◆ SUPPLIED MATERIAL ◆
⁂
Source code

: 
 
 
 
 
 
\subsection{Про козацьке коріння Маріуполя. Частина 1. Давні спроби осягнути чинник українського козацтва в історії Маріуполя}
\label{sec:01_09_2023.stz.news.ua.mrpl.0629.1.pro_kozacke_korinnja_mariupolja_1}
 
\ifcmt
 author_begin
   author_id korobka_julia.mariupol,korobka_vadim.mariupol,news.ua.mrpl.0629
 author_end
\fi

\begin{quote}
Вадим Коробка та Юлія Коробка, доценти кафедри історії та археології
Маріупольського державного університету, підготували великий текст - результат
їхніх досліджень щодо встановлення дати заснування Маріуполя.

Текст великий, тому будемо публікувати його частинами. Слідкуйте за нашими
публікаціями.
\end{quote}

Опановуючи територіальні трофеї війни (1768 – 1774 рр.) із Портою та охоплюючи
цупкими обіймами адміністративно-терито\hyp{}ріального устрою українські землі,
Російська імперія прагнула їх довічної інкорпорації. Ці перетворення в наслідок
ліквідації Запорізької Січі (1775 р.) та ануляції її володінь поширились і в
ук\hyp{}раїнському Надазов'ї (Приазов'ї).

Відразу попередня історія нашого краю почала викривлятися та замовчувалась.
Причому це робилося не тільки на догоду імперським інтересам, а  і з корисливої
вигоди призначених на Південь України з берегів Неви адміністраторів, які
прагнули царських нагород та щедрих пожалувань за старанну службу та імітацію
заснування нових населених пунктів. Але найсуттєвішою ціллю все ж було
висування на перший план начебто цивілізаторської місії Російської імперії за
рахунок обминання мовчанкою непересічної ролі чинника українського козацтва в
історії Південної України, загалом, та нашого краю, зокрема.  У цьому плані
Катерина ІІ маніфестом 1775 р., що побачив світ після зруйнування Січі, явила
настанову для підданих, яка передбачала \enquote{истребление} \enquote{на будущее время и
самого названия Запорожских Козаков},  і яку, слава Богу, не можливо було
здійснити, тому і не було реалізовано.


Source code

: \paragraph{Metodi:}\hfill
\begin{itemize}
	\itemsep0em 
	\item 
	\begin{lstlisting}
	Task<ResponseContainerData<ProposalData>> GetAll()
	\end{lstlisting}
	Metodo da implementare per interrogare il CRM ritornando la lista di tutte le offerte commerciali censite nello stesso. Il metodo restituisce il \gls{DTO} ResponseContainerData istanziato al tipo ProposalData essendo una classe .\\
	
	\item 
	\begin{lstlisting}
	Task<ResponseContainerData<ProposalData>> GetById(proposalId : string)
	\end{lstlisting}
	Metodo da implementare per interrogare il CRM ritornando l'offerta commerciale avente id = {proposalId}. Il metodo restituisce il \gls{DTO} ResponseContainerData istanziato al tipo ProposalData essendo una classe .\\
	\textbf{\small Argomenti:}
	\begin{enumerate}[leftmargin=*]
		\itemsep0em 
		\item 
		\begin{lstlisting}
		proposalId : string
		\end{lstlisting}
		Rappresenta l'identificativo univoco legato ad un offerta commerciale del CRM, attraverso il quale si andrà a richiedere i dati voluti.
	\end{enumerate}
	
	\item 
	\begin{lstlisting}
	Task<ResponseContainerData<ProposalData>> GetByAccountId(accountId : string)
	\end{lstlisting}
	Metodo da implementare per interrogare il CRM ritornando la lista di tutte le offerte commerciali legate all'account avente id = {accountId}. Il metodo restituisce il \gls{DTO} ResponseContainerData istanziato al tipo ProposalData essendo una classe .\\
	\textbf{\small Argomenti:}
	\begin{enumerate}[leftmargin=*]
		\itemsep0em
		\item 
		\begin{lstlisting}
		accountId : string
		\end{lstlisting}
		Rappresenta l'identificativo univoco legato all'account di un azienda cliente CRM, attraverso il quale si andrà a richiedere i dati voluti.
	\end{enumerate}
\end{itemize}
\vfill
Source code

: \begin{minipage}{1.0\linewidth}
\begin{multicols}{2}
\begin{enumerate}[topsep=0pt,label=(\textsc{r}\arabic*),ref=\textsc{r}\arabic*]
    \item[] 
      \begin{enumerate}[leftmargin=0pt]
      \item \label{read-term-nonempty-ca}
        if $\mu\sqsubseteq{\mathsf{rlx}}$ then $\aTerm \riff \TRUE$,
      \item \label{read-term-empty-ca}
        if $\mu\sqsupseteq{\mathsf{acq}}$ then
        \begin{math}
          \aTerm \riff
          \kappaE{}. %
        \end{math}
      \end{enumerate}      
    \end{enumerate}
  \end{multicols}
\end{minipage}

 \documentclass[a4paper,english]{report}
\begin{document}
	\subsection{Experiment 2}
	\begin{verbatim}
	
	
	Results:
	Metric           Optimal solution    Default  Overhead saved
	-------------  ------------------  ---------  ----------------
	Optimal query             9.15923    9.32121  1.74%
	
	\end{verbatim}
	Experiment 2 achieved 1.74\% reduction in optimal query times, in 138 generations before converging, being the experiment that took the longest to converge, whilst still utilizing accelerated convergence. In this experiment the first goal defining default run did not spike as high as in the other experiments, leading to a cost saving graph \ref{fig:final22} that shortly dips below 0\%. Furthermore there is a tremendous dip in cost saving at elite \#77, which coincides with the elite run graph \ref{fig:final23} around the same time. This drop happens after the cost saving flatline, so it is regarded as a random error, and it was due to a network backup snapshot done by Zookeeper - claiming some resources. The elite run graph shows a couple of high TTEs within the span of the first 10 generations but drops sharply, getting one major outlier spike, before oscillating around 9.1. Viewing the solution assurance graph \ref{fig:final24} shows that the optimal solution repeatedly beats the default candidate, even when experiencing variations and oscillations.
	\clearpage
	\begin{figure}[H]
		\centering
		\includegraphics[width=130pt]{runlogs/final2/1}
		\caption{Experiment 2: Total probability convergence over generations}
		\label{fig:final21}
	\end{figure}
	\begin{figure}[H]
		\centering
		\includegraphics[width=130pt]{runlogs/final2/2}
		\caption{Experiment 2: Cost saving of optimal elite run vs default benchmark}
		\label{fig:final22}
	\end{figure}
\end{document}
⁂
◆ EXERCISE GOAL ◆
Retype the material above, line by line, exactly.

◆ OUTPUT OF THE TASK ◆
Source code

: 
 
 
 
 
 
\subsection{Про козацьке коріння Маріуполя. Частина 1. Давні спроби осягнути чинник українського козацтва в історії Маріуполя}
\label{sec:01_09_2023.stz.news.ua.mrpl.0629.1.pro_kozacke_korinnja_mariupolja_1}
 
\ifcmt
 author_begin
   author_id korobka_julia.mariupol,korobka_vadim.mariupol,news.ua.mrpl.0629
 author_end
\fi

\begin{quote}
Вадим Коробка та Юлія Коробка, доценти кафедри історії та археології
Маріупольського державного університету, підготували великий текст - результат
їхніх досліджень щодо встановлення дати заснування Маріуполя.

Текст великий, тому будемо публікувати його частинами. Слідкуйте за нашими
публікаціями.
\end{quote}

Опановуючи територіальні трофеї війни (1768 – 1774 рр.) із Портою та охоплюючи
цупкими обіймами адміністративно-терито\hyp{}ріального устрою українські землі,
Російська імперія прагнула їх довічної інкорпорації. Ці перетворення в наслідок
ліквідації Запорізької Січі (1775 р.) та ануляції її володінь поширились і в
ук\hyp{}раїнському Надазов'ї (Приазов'ї).

Відразу попередня історія нашого краю почала викривлятися та замовчувалась.
Причому це робилося не тільки на догоду імперським інтересам, а  і з корисливої
вигоди призначених на Південь України з берегів Неви адміністраторів, які
прагнули царських нагород та щедрих пожалувань за старанну службу та імітацію
заснування нових населених пунктів. Але найсуттєвішою ціллю все ж було
висування на перший план начебто цивілізаторської місії Російської імперії за
рахунок обминання мовчанкою непересічної ролі чинника українського козацтва в
історії Південної України, загалом, та нашого краю, зокрема.  У цьому плані
Катерина ІІ маніфестом 1775 р., що побачив світ після зруйнування Січі, явила
настанову для підданих, яка передбачала \enquote{истребление} \enquote{на будущее время и
самого названия Запорожских Козаков},  і яку, слава Богу, не можливо було
здійснити, тому і не було реалізовано.


Source code

: \paragraph{Metodi:}\hfill
\begin{itemize}
	\itemsep0em 
	\item 
	\begin{lstlisting}
	Task<ResponseContainerData<ProposalData>> GetAll()
	\end{lstlisting}
	Metodo da implementare per interrogare il CRM ritornando la lista di tutte le offerte commerciali censite nello stesso. Il metodo restituisce il \gls{DTO} ResponseContainerData istanziato al tipo ProposalData essendo una classe .\\
	
	\item 
	\begin{lstlisting}
	Task<ResponseContainerData<ProposalData>> GetById(proposalId : string)
	\end{lstlisting}
	Metodo da implementare per interrogare il CRM ritornando l'offerta commerciale avente id = {proposalId}. Il metodo restituisce il \gls{DTO} ResponseContainerData istanziato al tipo ProposalData essendo una classe .\\
	\textbf{\small Argomenti:}
	\begin{enumerate}[leftmargin=*]
		\itemsep0em 
		\item 
		\begin{lstlisting}
		proposalId : string
		\end{lstlisting}
		Rappresenta l'identificativo univoco legato ad un offerta commerciale del CRM, attraverso il quale si andrà a richiedere i dati voluti.
	\end{enumerate}
	
	\item 
	\begin{lstlisting}
	Task<ResponseContainerData<ProposalData>> GetByAccountId(accountId : string)
	\end{lstlisting}
	Metodo da implementare per interrogare il CRM ritornando la lista di tutte le offerte commerciali legate all'account avente id = {accountId}. Il metodo restituisce il \gls{DTO} ResponseContainerData istanziato al tipo ProposalData essendo una classe .\\
	\textbf{\small Argomenti:}
	\begin{enumerate}[leftmargin=*]
		\itemsep0em
		\item 
		\begin{lstlisting}
		accountId : string
		\end{lstlisting}
		Rappresenta l'identificativo univoco legato all'account di un azienda cliente CRM, attraverso il quale si andrà a richiedere i dati voluti.
	\end{enumerate}
\end{itemize}
\vfill
Source code

: \begin{minipage}{1.0\linewidth}
\begin{multicols}{2}
\begin{enumerate}[topsep=0pt,label=(\textsc{r}\arabic*),ref=\textsc{r}\arabic*]
    \item[] 
      \begin{enumerate}[leftmargin=0pt]
      \item \label{read-term-nonempty-ca}
        if $\mu\sqsubseteq{\mathsf{rlx}}$ then $\aTerm \riff \TRUE$,
      \item \label{read-term-empty-ca}
        if $\mu\sqsupseteq{\mathsf{acq}}$ then
        \begin{math}
          \aTerm \riff
          \kappaE{}. %
        \end{math}
      \end{enumerate}      
    \end{enumerate}
  \end{multicols}
\end{minipage}

 \documentclass[a4paper,english]{report}
\begin{document}
	\subsection{Experiment 2}
	\begin{verbatim}
	
	
	Results:
	Metric           Optimal solution    Default  Overhead saved
	-------------  ------------------  ---------  ----------------
	Optimal query             9.15923    9.32121  1.74%
	
	\end{verbatim}
	Experiment 2 achieved 1.74\% reduction in optimal query times, in 138 generations before converging, being the experiment that took the longest to converge, whilst still utilizing accelerated convergence. In this experiment the first goal defining default run did not spike as high as in the other experiments, leading to a cost saving graph \ref{fig:final22} that shortly dips below 0\%. Furthermore there is a tremendous dip in cost saving at elite \#77, which coincides with the elite run graph \ref{fig:final23} around the same time. This drop happens after the cost saving flatline, so it is regarded as a random error, and it was due to a network backup snapshot done by Zookeeper - claiming some resources. The elite run graph shows a couple of high TTEs within the span of the first 10 generations but drops sharply, getting one major outlier spike, before oscillating around 9.1. Viewing the solution assurance graph \ref{fig:final24} shows that the optimal solution repeatedly beats the default candidate, even when experiencing variations and oscillations.
	\clearpage
	\begin{figure}[H]
		\centering
		\includegraphics[width=130pt]{runlogs/final2/1}
		\caption{Experiment 2: Total probability convergence over generations}
		\label{fig:final21}
	\end{figure}
	\begin{figure}[H]
		\centering
		\includegraphics[width=130pt]{runlogs/final2/2}
		\caption{Experiment 2: Cost saving of optimal elite run vs default benchmark}
		\label{fig:final22}
	\end{figure}
\end{document}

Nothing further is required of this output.